真實世界的機器人學習（TensorFlow Dev Summit 2018）。 (Real-World Robot Learning (TensorFlow Dev Summit 2018))

字幕列表影片播放

♪ (music) ♪
Alright, hi, everybody.
I'm Alex, from the Brain Robotics team,
and in this presentation, I'll be talking about how we use simulation
and domain adaptation in some of our real-world robot learning problems.
So, first let me start by introducing robot learning.
The goal of robot learning is to use machine learning
to learn robotic skills
that work in general environments.
What we've seen so far is that
if you control your environment a lot,
you can get robots to do pretty impressive things,
and where techniques start to break down
is when you try to apply these same techniques
to more general environments.
And the thinking is that if you use machine learning,
then you can learn from your environment,
and this can help you address these generalization issues.
So, as a step in this direction,
we've been looking at the problem of robotic grasping.
This is a project that we've been working on
in collaboration with some people at X.
And to explain our problem setup a bit,
we're going to have a real robot arm
which is learning to pick up objects out of a bin.
There is going to be a camera looking down
over the shoulder of the arm into the bin,
and from this RGB image we're going to train a neural network
to learn what commands it should send to the robot
to successfully pick up objects.
Now, we want to try to solve this task using as few assumptions as possible.
So, importantly, we're not going to give any information
about the geometry of what kinds of objects we are trying to pick up,
and we're also not going to give
any information about the depth of the scene.
So in order to solve the task,
the model needs to learn hand-eye coordination
or it needs to see where it is within the camera image,
and then figure out where in the scene it is,
and then combine these two to figure out how it should move around.
Now, in order to train this model, we're going to need a lot of data
because it's a pretty large scale image model.
And our solution at the time for this was to simply use more robots.
So this is what we call the "Arm Farm."
These are six robots collecting data in parallel.
And if you have six robots, you can collect data a lot faster
than if you only have one robot.
So using these robots, we were able to collect
over a million attempted grasps,
over a total of thousands of robot hours,
and then using this data we were able
to successfully train models to learn how to pick up objects.
Now, this works, but it still took a lot of time
to collect this dataset.
So this motivated looking into ways
to reduce the amount of real-world data needed
to learn these behaviors.
One approach for doing this is simulation.
So in the left video here,
you can see the images that are going into our model
in our real world setup,
and on the right here you can see
our simulated recreation of that setup.
Now, the advantage of moving things into simulation
is that simulated robots are a lot easier to scale.

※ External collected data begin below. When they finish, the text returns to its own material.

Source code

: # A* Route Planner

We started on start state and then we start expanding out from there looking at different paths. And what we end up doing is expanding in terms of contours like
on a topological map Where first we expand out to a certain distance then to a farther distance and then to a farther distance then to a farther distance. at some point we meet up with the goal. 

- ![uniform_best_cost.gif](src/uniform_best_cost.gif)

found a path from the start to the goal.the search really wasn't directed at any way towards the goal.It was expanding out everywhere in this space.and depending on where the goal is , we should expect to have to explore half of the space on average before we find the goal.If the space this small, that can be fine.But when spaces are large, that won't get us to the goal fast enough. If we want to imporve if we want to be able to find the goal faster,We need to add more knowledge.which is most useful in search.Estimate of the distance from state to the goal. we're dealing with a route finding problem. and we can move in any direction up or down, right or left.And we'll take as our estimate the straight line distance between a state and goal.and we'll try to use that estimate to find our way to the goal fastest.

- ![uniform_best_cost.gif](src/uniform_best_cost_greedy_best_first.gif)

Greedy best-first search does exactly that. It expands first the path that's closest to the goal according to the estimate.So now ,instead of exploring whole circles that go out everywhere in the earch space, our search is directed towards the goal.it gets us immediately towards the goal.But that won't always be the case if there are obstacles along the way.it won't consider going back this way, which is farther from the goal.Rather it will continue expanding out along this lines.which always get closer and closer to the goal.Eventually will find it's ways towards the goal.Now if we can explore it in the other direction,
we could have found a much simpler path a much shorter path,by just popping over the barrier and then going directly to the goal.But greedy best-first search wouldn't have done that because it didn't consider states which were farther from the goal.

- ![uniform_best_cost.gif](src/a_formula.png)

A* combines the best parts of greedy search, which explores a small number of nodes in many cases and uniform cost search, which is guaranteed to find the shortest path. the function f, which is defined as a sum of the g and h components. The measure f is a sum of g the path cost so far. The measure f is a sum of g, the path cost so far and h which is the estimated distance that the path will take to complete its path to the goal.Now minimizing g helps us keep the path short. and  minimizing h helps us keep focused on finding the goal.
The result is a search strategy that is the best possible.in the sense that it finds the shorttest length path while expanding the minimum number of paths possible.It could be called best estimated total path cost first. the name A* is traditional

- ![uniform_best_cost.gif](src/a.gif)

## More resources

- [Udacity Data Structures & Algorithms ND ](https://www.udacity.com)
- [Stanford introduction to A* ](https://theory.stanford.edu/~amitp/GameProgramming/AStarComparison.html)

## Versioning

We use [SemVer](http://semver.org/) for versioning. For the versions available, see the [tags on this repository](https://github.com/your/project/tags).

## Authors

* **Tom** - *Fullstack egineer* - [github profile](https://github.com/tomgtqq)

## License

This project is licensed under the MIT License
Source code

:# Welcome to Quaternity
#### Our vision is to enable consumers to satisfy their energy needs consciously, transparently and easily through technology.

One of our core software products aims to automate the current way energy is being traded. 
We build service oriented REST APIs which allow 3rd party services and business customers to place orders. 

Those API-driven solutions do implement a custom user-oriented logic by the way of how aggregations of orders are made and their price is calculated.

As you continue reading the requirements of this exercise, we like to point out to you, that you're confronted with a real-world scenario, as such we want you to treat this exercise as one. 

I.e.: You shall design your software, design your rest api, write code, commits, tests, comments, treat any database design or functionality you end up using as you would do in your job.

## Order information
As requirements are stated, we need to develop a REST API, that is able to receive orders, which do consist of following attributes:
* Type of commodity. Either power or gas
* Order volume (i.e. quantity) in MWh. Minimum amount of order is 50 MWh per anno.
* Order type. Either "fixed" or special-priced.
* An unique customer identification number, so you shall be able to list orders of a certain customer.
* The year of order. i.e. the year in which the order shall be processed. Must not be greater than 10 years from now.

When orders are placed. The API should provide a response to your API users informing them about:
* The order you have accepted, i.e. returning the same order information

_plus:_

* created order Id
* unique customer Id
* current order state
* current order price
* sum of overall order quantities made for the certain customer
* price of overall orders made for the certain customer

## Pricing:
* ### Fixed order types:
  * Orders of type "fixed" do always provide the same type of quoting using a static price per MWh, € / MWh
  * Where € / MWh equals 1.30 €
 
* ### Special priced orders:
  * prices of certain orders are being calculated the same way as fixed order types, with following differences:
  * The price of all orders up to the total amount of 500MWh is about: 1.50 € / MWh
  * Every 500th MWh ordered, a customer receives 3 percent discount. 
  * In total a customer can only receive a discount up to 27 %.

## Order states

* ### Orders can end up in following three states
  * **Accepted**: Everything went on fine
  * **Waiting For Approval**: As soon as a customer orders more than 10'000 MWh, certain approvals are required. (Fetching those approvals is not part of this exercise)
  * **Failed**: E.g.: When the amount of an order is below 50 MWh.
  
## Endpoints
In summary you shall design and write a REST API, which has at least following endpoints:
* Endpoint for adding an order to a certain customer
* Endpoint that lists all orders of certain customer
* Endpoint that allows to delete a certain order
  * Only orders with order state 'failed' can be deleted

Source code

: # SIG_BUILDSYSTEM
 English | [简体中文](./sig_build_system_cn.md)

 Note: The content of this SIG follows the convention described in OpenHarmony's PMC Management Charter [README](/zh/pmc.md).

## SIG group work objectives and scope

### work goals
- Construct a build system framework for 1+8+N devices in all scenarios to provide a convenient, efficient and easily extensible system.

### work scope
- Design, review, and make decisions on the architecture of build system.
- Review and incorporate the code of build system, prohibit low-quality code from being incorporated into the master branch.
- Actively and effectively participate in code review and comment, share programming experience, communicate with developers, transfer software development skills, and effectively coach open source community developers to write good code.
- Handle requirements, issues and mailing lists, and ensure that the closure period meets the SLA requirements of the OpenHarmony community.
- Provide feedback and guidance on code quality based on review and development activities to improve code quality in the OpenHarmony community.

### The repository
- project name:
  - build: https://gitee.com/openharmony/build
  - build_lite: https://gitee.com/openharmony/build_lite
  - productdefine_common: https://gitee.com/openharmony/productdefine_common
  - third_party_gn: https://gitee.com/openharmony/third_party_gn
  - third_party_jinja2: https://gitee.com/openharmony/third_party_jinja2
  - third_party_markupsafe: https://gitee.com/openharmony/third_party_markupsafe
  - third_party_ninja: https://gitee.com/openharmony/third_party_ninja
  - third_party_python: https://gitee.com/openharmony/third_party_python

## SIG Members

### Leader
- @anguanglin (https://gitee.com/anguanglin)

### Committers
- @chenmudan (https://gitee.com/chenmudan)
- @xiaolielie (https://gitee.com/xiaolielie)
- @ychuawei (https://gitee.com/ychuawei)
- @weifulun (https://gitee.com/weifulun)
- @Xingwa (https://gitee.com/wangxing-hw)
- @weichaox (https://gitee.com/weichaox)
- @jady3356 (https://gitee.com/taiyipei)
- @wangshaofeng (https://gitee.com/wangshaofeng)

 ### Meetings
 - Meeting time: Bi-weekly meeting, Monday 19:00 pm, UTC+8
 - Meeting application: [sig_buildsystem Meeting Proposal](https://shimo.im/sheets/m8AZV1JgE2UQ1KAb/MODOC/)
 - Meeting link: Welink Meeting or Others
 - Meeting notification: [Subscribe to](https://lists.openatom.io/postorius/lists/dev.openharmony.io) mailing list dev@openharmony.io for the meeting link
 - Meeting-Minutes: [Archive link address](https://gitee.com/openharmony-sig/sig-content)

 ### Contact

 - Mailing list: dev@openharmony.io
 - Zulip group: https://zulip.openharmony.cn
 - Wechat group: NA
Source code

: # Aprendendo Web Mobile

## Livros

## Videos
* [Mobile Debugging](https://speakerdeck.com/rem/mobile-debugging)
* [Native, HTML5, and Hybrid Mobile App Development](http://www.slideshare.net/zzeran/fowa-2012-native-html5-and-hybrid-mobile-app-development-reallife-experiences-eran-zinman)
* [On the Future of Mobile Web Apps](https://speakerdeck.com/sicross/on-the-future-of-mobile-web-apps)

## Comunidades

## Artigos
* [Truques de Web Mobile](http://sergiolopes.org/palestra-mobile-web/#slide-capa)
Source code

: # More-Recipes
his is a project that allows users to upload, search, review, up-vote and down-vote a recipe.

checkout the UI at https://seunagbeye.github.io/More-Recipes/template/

We've been able to spin up thousands of simulated robots
grasping various objects,
and using this setup we were able to collect millions of grasps
in just over eight hours,
instead of the weeks that were required for our original dataset.
Now, this is good for getting a lot of data,
but unfortunately models trained in simulation
tend not to transfer to the actual real world robot.
There are a lot of systematic differences between the two.
One big one is the visual appearances of different things.
And another big one is just physical differences
between our real-world physics
and our simulated physics.
So what we did was, we were able to very quickly
train our model on simulation to get to around 90% grasp success.
We then deployed to the real robot,
and it succeeds just over 20% of the time,
which is a very big performance drop.
So in order to actually get good performance,
we need to do something a bit more clever.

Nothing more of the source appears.